Last Updated on April 14, 2022
There is no doubt that sweet potatoes have loads of health benefits. This tasty tuber is consistently ranked on lists of ‘superfoods,’ and with good reason. So how do its benefits extend to pregnancy and fetal health?
Sweet potatoes make a delicious base for your meal or tasty side dish. Combined with their starches and fiber to keep you full and satisfied, and essential vitamins and minerals to keep you feeling your best and baby growing strong it is hard to argue against sweet potatoes as a nutrient-packed addition to your pregnancy diet.

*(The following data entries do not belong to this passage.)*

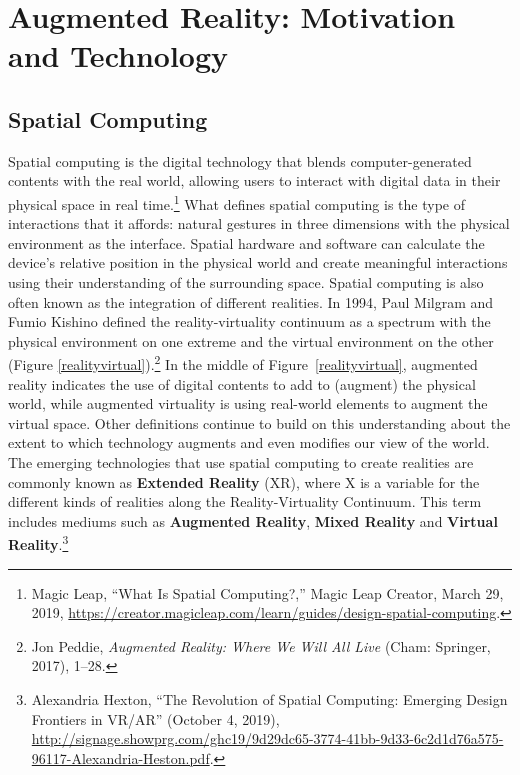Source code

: \chapter[Augmented Reality]{Augmented Reality: Motivation and Technology}\label{text}

\section{Spatial Computing}
Spatial computing is the digital technology that blends computer-generated contents with the real world, allowing users to interact with digital data in their physical space in real time.\footnote{Magic Leap, “What Is Spatial Computing?,” Magic Leap Creator, March 29, 2019, \url{https://creator.magicleap.com/learn/guides/design-spatial-computing}.} What defines spatial computing is the type of interactions that it affords: natural gestures in three dimensions with the physical environment as the interface. Spatial hardware and software can calculate the device's relative position in the physical world and create meaningful interactions using their understanding of the surrounding space. Spatial computing is also often known as the integration of different realities. In 1994, Paul Milgram and Fumio Kishino defined the reality-virtuality continuum as a spectrum with the physical environment on one extreme and the  virtual environment on the other (Figure \ref{realityvirtual}).\footnote{Jon Peddie, \textit{Augmented Reality: Where We Will All Live} (Cham: Springer, 2017), 1–28.} In the middle of Figure~\ref{realityvirtual}, augmented reality indicates the use of digital contents to add to (augment) the physical world, while augmented virtuality is using real-world elements to augment the virtual space. Other definitions continue to build on this understanding about the extent to which technology augments and even modifies our view of the world. The emerging technologies that use spatial computing to create realities are commonly known as \textbf{Extended Reality} (XR), where X is a variable for the different kinds of realities along the Reality-Virtuality Continuum. This term includes mediums such as \textbf{Augmented Reality}, \textbf{Mixed Reality} and \textbf{Virtual Reality}.\footnote{Alexandria Hexton, “The Revolution of Spatial Computing: Emerging Design Frontiers in VR/AR” (October 4, 2019), \url{http://signage.showprg.com/ghc19/9d29dc65-3774-41bb-9d33-6c2d1d76a575-96117-Alexandria-Heston.pdf}.}

\begin{figure}[!ht]
\end{figure}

Keep reading to learn how it can help you meet your nutrient needs and one surprising potential benefit!
Is Sweet Potato Good During Pregnancy? The Benefits
It should come as no surprise that sweet potatoes are incredibly nutritious. Not to mention that they pack a host of nutrition benefits for both mom and her growing baby during pregnancy!
I’ll run through all of their beneficial key nutrients one by one to provide you a thorough look at all of the ways enjoying it can benefit both you and your baby.

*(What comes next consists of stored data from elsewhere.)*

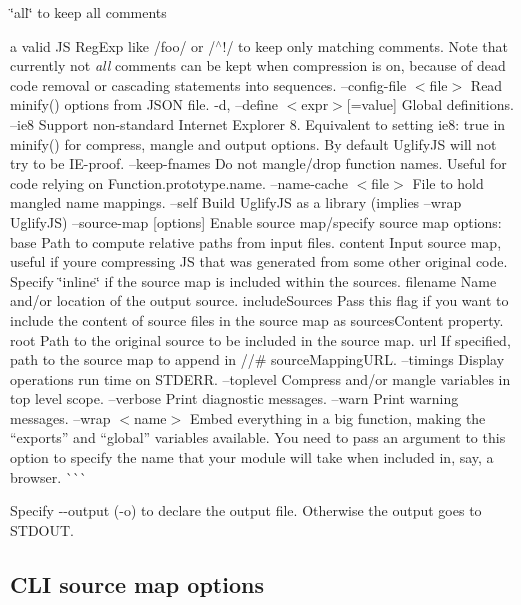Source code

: \begin{DoxyItemize}
\item \char`\"{}all\char`\"{} to keep all comments
\item a valid JS Reg\+Exp like {\ttfamily /foo/} or {\ttfamily /$^\wedge$!/} to keep only matching comments. Note that currently not {\itshape all} comments can be kept when compression is on, because of dead code removal or cascading statements into sequences. --config-\/file $<$file$>$ Read {\ttfamily minify()} options from J\+S\+ON file. -\/d, --define $<$expr$>$\mbox{[}=value\mbox{]} Global definitions. --ie8 Support non-\/standard Internet Explorer 8. Equivalent to setting {\ttfamily ie8\+: true} in {\ttfamily minify()} for {\ttfamily compress}, {\ttfamily mangle} and {\ttfamily output} options. By default Uglify\+JS will not try to be I\+E-\/proof. --keep-\/fnames Do not mangle/drop function names. Useful for code relying on Function.\+prototype.\+name. --name-\/cache $<$file$>$ File to hold mangled name mappings. --self Build Uglify\+JS as a library (implies --wrap Uglify\+JS) --source-\/map \mbox{[}options\mbox{]} Enable source map/specify source map options\+: {\ttfamily base} Path to compute relative paths from input files. {\ttfamily content} Input source map, useful if you\textquotesingle{}re compressing JS that was generated from some other original code. Specify \char`\"{}inline\char`\"{} if the source map is included within the sources. {\ttfamily filename} Name and/or location of the output source. {\ttfamily include\+Sources} Pass this flag if you want to include the content of source files in the source map as sources\+Content property. {\ttfamily root} Path to the original source to be included in the source map. {\ttfamily url} If specified, path to the source map to append in {\ttfamily //\# source\+Mapping\+U\+RL}. --timings Display operations run time on S\+T\+D\+E\+RR. --toplevel Compress and/or mangle variables in top level scope. --verbose Print diagnostic messages. --warn Print warning messages. --wrap $<$name$>$ Embed everything in a big function, making the “exports” and “global” variables available. You need to pass an argument to this option to specify the name that your module will take when included in, say, a browser. \`{}\`{}\`{}
\end{DoxyItemize}

Specify {\ttfamily -\/-\/output} ({\ttfamily -\/o}) to declare the output file. Otherwise the output goes to S\+T\+D\+O\+UT.

\subsection*{C\+LI source map options}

- A single cup of cooked sweet potato provides 4 grams of fiber, meeting 16% of your daily fiber needs during pregnancy. Getting adequate fiber in your daily diet contributes to a myriad of benefits, from controlling blood sugar spikes (important if you have gestational or other types of diabetes), helping to keep you full and satisfied, and preventing pesky pregnancy-related constipation.

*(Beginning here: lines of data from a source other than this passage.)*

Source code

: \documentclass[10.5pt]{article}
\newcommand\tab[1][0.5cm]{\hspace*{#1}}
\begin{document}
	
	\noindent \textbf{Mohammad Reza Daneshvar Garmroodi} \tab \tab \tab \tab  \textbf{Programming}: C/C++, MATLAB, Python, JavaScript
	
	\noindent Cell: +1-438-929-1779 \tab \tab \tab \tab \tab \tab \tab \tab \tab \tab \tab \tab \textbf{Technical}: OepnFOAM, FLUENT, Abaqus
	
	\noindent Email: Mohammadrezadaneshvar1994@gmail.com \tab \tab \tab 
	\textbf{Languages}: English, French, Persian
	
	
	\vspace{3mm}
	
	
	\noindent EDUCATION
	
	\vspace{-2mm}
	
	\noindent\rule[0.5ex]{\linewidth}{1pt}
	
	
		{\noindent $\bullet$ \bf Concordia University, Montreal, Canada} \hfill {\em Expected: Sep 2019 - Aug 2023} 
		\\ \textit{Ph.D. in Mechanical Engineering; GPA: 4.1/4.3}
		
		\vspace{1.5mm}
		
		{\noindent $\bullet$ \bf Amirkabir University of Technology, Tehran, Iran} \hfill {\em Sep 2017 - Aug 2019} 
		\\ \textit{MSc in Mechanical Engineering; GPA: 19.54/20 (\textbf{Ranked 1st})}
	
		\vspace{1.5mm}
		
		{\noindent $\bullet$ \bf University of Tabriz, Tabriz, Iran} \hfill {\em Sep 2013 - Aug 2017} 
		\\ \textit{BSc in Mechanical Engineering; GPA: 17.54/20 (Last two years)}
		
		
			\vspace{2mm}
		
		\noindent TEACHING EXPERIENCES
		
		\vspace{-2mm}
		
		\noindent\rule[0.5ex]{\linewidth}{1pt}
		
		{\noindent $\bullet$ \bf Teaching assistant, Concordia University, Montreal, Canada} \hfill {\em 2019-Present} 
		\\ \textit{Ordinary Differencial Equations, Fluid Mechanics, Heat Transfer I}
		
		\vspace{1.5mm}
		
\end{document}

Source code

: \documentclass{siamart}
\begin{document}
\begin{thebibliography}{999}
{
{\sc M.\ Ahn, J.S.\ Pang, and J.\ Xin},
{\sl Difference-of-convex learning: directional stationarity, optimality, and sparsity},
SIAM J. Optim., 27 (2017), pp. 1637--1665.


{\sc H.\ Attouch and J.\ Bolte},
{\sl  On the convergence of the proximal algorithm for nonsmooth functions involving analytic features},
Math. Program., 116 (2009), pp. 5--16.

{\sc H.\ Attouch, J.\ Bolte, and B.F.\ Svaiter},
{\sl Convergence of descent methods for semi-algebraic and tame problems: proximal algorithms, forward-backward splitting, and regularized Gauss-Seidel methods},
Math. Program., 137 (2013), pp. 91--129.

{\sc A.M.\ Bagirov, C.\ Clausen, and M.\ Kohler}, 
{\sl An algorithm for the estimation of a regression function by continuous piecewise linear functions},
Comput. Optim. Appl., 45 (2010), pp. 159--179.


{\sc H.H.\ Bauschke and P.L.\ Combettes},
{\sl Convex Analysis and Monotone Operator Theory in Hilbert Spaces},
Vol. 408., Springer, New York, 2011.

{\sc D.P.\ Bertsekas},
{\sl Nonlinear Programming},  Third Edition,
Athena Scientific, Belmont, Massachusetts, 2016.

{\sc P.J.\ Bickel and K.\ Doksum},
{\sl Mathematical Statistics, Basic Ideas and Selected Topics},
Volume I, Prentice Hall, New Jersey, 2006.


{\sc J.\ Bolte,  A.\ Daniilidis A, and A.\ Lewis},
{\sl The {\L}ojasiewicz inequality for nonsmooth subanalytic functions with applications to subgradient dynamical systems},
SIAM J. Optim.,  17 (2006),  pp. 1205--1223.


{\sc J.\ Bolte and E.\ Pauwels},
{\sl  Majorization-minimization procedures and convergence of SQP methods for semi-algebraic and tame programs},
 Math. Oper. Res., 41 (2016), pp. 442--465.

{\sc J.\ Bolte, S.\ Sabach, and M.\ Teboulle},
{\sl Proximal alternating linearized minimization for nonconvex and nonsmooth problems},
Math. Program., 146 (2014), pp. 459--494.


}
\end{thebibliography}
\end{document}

- Typically, we think of vitamin C in citrus fruits such as oranges and limes. While potatoes of all varieties don’t have nearly as much vitamin C as citrus fruits, they are another good source of this immune-boosting vitamin! The same 1 cup serving of sweet potato meets 4% of your increased daily vitamin C needs during pregnancy (source: NIH).
- Potassium is a necessary mineral and helps keep the body’s muscles, blood pressure, and heart pumping and functioning properly. During pregnancy, low potassium levels have even been associated with increased risk for gestational diabetes and severe pre-eclampsia (source: Journal of Maternal-Fetal and Neonatal Medicine).
Sweet potatoes are a good source of potassium, with 1 cup meeting 15% of your daily needs to help keep your muscles functioning in tip-top shape and baby safe.
Many women wonder whether the color of sweet potato flesh makes a difference in the veggie’s health benefits. The main difference between the two is their phytonutrients. Phytonutrients are substances in plants that are known to be anti-inflammatory.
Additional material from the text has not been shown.